How much of a difference will this make to the overall cost to us? or will the manufacturers just absorb that into their profits and not pass it on to us? Making no difference to us at all.
impar 9th September 2010, 10:23 Quote
Greetings!
Quote:
Originally Posted by crazyceo
How much of a difference will this make to the overall cost to us?
USB 3.0 capable motherboards will be cheaper to us once Intel motherboard reference designs incorporate USB 3.0 via chipset. There will be no need for motherboard manufacturers to create their own USB 3.0 solutions.
crazyceo 9th September 2010, 13:46 Quote
I'm not convinced it will to be honest. If a Gigabyte GA-H55M-UD2H costs £73 currently on Aria and the Gigabyte GA-H55M-USB3 is £85 on Aria, would we really see that drop with Intel incorporating USB3 via their chipset? Wouldn't Intel just increase their cost to the manufacturer?

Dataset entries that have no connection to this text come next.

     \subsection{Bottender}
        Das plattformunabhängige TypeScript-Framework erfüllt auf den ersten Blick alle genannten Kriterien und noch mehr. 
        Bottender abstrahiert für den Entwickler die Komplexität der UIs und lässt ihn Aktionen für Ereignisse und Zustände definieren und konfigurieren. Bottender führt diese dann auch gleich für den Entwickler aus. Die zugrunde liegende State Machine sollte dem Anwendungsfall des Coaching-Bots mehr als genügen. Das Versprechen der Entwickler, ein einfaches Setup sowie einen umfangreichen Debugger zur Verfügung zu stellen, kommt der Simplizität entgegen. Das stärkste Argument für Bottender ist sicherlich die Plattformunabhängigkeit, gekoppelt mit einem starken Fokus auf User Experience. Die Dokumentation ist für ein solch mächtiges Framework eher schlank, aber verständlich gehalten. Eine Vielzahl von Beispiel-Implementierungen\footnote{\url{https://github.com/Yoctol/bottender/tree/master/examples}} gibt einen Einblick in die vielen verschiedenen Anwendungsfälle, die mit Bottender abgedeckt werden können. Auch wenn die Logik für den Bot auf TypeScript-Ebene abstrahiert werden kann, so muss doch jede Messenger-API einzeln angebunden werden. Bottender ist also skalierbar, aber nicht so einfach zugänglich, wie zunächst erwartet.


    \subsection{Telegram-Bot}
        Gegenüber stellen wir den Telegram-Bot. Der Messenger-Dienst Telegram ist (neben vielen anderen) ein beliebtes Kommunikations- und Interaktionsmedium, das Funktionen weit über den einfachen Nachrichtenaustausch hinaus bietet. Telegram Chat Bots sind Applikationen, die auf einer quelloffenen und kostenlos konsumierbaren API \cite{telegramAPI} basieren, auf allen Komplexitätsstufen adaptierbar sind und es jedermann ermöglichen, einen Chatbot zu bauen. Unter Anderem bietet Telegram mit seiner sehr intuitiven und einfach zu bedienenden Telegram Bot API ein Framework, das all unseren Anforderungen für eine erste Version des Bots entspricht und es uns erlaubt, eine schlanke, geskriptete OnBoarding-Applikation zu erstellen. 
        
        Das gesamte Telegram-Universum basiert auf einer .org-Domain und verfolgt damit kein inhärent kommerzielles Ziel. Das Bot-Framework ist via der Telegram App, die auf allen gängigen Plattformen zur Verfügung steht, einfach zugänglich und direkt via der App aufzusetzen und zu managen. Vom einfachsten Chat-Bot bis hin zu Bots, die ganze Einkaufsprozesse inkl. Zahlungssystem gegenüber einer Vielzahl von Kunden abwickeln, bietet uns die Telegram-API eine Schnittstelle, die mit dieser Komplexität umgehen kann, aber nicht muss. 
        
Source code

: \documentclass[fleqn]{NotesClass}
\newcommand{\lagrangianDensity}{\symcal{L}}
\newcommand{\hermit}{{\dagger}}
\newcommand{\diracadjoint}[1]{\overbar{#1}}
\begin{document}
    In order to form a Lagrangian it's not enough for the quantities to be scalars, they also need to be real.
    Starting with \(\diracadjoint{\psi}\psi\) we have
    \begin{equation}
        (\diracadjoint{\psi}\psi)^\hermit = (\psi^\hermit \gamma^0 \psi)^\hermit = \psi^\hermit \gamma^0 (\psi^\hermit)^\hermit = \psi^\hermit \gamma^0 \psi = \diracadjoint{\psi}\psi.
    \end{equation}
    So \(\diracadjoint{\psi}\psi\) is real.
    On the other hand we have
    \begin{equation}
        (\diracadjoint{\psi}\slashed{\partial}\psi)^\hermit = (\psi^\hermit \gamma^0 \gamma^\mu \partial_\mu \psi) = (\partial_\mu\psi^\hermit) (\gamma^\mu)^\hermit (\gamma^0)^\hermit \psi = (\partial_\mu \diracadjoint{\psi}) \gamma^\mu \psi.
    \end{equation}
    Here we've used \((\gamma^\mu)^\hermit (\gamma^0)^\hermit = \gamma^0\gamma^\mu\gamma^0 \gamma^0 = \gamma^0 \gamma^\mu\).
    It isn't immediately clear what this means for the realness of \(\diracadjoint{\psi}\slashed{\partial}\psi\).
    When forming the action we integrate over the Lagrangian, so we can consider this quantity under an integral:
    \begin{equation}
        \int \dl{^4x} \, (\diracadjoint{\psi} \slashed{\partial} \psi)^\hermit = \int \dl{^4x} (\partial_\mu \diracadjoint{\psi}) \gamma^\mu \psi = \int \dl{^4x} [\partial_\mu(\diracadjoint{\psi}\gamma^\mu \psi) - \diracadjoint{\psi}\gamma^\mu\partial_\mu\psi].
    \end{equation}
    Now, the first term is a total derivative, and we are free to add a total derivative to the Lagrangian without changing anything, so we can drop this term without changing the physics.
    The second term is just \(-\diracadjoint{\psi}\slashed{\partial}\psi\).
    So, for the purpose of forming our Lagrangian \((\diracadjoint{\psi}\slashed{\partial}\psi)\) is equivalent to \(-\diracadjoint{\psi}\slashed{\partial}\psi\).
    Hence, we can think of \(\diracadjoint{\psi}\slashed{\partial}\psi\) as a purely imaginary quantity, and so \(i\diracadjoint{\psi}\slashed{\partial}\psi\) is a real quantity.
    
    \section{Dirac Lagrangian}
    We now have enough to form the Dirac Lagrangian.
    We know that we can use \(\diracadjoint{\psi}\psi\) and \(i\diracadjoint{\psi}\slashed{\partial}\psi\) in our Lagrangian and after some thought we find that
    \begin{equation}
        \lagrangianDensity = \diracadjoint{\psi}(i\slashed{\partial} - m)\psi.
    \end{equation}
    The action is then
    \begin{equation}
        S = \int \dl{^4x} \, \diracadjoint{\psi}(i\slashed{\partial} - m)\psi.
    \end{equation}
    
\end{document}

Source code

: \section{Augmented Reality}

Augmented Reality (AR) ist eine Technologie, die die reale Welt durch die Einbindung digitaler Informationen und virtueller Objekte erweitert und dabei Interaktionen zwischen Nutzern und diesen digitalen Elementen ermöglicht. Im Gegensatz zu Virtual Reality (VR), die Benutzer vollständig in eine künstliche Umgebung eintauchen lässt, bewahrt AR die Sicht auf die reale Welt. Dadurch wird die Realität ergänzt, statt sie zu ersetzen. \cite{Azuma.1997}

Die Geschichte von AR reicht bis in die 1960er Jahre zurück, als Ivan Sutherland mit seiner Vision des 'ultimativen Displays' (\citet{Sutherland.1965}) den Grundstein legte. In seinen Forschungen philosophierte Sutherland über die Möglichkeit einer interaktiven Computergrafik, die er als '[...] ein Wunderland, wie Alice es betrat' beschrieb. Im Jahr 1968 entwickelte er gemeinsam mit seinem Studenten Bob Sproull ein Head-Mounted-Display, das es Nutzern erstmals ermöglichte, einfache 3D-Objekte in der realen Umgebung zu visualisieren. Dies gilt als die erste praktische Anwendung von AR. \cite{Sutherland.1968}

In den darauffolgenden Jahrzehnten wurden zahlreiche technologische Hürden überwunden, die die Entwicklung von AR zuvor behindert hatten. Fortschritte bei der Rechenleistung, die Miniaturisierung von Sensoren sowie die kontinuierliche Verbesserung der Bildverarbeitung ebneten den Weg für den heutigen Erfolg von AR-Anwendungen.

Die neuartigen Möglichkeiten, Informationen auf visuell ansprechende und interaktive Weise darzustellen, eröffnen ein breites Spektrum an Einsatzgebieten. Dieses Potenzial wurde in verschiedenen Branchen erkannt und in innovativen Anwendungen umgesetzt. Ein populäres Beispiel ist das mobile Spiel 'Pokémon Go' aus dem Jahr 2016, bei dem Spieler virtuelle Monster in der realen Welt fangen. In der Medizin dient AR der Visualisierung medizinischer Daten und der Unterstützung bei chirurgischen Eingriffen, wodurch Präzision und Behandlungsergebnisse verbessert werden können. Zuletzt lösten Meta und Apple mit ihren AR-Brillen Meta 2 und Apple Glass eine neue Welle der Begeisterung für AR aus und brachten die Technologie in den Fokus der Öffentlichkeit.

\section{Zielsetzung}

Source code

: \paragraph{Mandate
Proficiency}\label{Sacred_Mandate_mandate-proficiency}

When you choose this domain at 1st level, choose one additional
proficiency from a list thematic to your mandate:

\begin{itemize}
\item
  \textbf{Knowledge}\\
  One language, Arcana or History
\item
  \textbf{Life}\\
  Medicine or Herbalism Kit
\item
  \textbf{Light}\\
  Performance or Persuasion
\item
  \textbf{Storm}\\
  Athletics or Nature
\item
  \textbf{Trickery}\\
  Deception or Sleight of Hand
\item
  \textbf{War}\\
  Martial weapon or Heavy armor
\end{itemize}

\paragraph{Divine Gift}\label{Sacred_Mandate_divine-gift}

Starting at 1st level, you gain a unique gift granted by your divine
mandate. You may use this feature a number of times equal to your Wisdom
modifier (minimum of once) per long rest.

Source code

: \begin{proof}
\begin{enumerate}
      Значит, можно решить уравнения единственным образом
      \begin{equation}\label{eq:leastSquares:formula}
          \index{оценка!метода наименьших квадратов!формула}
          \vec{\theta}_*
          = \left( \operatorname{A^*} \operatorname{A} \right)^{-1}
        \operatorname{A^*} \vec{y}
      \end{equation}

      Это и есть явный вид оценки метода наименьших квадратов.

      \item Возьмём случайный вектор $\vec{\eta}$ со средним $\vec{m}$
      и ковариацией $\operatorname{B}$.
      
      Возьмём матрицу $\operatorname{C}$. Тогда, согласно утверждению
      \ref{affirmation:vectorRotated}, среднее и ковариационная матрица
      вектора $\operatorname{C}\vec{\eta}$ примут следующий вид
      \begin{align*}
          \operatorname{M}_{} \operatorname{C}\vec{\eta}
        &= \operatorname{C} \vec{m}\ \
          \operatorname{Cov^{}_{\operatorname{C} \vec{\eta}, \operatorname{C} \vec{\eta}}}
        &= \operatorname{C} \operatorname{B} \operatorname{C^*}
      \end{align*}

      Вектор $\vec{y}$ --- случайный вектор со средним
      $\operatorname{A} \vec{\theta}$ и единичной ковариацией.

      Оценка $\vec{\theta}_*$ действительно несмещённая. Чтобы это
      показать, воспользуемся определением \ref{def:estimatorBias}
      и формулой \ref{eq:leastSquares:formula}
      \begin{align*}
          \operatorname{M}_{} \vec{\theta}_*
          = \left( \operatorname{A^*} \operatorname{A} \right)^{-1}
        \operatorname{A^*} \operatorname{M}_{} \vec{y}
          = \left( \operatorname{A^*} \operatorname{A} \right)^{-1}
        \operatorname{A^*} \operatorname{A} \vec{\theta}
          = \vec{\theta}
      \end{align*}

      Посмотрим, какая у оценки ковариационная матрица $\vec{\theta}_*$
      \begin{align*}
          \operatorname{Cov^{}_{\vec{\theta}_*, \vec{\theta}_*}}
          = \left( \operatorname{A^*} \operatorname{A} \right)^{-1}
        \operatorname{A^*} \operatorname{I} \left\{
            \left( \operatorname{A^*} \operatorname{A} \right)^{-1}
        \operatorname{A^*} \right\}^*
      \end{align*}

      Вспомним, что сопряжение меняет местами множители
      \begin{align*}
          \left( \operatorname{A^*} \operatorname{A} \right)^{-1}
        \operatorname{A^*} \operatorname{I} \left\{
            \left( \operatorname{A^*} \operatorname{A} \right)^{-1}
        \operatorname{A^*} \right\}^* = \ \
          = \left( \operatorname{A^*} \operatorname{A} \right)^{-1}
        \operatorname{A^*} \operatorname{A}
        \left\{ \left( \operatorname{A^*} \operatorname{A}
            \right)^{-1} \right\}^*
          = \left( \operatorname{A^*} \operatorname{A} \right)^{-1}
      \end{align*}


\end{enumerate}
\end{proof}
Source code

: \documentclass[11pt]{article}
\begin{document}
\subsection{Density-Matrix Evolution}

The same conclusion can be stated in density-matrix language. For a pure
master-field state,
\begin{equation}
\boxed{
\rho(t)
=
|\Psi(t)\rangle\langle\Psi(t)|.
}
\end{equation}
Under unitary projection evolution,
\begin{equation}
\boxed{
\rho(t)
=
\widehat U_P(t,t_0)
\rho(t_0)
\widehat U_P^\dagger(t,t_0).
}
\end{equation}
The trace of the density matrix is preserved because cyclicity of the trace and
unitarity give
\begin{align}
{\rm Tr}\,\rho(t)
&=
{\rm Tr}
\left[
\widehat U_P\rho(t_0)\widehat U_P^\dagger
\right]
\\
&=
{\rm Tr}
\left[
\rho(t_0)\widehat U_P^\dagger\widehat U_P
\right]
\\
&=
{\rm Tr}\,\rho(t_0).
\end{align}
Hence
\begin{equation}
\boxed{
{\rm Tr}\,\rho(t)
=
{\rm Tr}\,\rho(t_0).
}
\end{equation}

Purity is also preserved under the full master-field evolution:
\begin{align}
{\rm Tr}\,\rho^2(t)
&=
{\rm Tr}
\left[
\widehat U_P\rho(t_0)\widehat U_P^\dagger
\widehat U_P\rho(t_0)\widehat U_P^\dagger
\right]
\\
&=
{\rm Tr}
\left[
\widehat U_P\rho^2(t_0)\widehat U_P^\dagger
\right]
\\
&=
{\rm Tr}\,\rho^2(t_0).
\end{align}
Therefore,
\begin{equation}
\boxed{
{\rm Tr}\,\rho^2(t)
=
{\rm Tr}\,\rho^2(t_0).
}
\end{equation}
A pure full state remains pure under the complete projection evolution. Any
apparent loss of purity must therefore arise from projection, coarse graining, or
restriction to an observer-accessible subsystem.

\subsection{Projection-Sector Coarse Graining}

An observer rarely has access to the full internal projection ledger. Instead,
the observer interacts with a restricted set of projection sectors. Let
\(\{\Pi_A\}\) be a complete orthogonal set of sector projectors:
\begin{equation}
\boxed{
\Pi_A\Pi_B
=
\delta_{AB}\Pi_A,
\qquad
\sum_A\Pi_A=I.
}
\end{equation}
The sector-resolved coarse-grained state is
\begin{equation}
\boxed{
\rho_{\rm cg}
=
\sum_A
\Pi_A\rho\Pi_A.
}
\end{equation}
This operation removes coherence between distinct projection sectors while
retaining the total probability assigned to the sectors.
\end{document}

(I know it's not an exact comparison but it's pretty damn close)
impar 9th September 2010, 14:00 Quote
Greetings!
Quote:
Originally Posted by crazyceo
If a Gigabyte GA-H55M-UD2H costs £73 currently on Aria and the Gigabyte GA-H55M-USB3 is £85 on Aria, would we really see that drop with Intel incorporating USB3 via their chipset? Wouldn't Intel just increase their cost to the manufacturer?
Sure, Intel would increase its chipset price to the manufacturer, compared to the USB 2.0 chipset.
But the manufacturer wouldnt have to buy a USB 3.0 from NEC (or whatever...) and would not have to redesign the MB layout.
So the price would sit between 73 and 85.
Fusioncat 19th September 2010, 07:14 Quote
Guys, humbly forget USB 3.0. Why?
Lightpeak has speed
eSATAp (eSATA/USB) has compatibility, speed, economical
Implementing eSATAp simply requires a ZERO driver USD 12 Delock bracket
eSATAp can be Hotswap! (Freeware)
99% of machines/HDD/SSD/DVD/Blueray have SATA port
50% of the notebook/pc now have eSATAp
80% of the NAS have eSATA (port multiplier)
eSATAp can operate in IDE mode, no need BIOS ahci or OS registry tweak
NCIX and Crunchgear have proven eSATAp is as fast if not faster than USB 3.0
Cthippo 20th September 2010, 08:41 Quote
Quote:
Originally Posted by Fusioncat
Guys, humbly forget USB 3.0. Why?
Lightpeak has speed
eSATAp (eSATA/USB) has compatibility, speed, economical
Implementing eSATAp simply requires a ZERO driver USD 12 Delock bracket
eSATAp can be Hotswap! (Freeware)
99% of machines/HDD/SSD/DVD/Blueray have SATA port
50% of the notebook/pc now have eSATAp
80% of the NAS have eSATA (port multiplier)
eSATAp can operate in IDE mode, no need BIOS ahci or OS registry tweak
NCIX and Crunchgear have proven eSATAp is as fast if not faster than USB 3.0

Great, but are they going to put eSATA on phones or MP3 players or those stupid little USB fans, or those really cool USB dart launchers?

As you point out, USB3 has it's disadvantages for large data transfers, but it has the big advantage of being, well, universal. Unless a lot of things change, you're not going to unplug your external hard drive from your eSATA port and plug in your new mouse. eSATA is only good for one thing, moving lots of data fast, USB is good for lots and lots of things, even if it is a little slower.
impar 20th September 2010, 11:00 Quote
Greetings!
Quote:
Originally Posted by Cthippo
As you point out, USB3 has it's disadvantages for large data transfers, but it has the big advantage of being, well, universal.
And lets not forget it is compatible with previous USB versions.
Horden 28th October 2010, 18:31 Quote
USB 3.0 should lead the way until Intels Light Peak without a doubt.